— Recorded data —
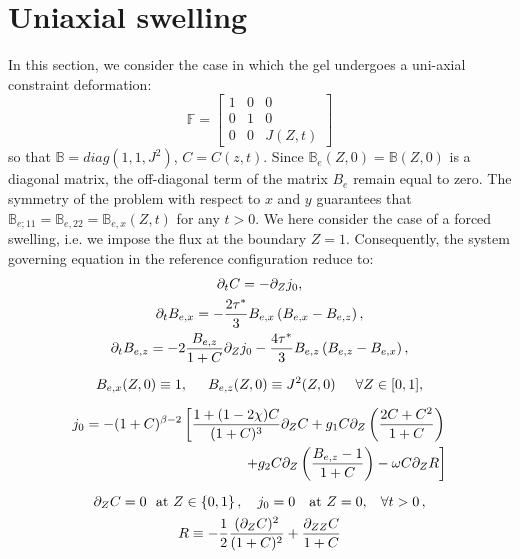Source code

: \documentclass[12pt]{extarticle}
\newcommand{\F}{\ensuremath{\mathbb{F}}}
\newcommand{\B}{\ensuremath{\mathbb{B}}}
\begin{document}
\section{Uniaxial swelling}

In this section, we consider the case in which the gel undergoes a uni-axial constraint deformation:
\begin{equation}
\F= \begin{bmatrix}
1 &0&0\\
0&1&0\\
0&0& J(Z,t)
\end{bmatrix}                                                                        
\end{equation}
so that $\B=diag(1,1,J^2)$, $C=C(z,t)$. Since $\B_e(Z,0)=\B(Z,0)$ is a diagonal matrix, the off-diagonal term of the matrix $B_e$ remain equal to zero. The symmetry of the problem with respect to $x$ and $y$ guarantees that $\B_{e;11}=\B_{e,22}=\B_{e,x}(Z,t)$ for any $t>0$. We here consider the case of a forced swelling, i.e. we impose the flux at the boundary $Z=1$. Consequently, the system governing equation in the reference configuration reduce to:
\begin{gather}
\partial_t C = -\partial_Z j_0,\\
\partial_t B_{e,x} = -\frac{2\tau^*}{3} B_{e,x} \left(B_{e,x}-B_{e,z}\right),\label{din1}\\
\partial_t B_{e,z} = -2\frac{B_{e,z}}{1+C}\partial_Z j_0-\frac{4\tau^*}{3} B_{e,z} \left(B_{e,z}-B_{e,x}\right),\label{din2}\\[2mm]
B_{e,x}(Z,0)\equiv 1, \hspace{5mm} B_{e,z}(Z,0)\equiv J^2(Z,0) \hspace{5mm} \forall Z\in[0,1],\\[2mm]
\begin{aligned}
j_0= -(1+C)^{\beta-2}\left[\frac{1+(1-2\chi)C}{(1+C)^3} \partial_Z C+g_1 C \partial_Z\left(\frac{2C+C^2}{1+C}\right)\right.\\
\left. +g_2 C \partial_Z\left(\frac{B_{e,z}-1}{1+C}\right) -\omega C \partial_Z R\right]
\end{aligned}\\[2mm]
\partial_Z C = 0 \ \  \text{at } Z\in\left\{0,1\right\},\ \ \  j_0=0\ \ \ \text{at } Z=0,\hspace{3mm}\forall t>0\, ,  \\
R\equiv-\frac{1}{2}\frac{(\partial_ZC)^2}{(1+C)^2}+\frac{\partial_{ZZ}C}{1+C}
\end{gather}
\end{document}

— Aim of the task —
In the entries above, copy each line that contains the string "mathbb".

— Task result —
\newcommand{\F}{\ensuremath{\mathbb{F}}}
\newcommand{\B}{\ensuremath{\mathbb{B}}}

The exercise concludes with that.